### WHAT IS BEING ASKED
How many lines of the listing contain the string "tessellation"? Only the number is wanted.
******
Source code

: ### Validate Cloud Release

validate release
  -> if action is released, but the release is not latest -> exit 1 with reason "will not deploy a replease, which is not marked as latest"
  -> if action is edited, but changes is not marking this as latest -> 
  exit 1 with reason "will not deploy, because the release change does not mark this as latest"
******
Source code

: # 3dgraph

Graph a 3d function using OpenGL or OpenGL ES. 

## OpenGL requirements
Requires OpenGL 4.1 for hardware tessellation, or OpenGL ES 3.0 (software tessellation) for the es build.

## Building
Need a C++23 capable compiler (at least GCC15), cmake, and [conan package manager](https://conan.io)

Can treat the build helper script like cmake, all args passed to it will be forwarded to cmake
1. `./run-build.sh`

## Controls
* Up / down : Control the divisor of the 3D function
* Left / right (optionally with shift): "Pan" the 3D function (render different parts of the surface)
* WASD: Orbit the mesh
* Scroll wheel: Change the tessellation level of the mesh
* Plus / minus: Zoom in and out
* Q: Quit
******
### SOLUTION TO THE EXERCISE
2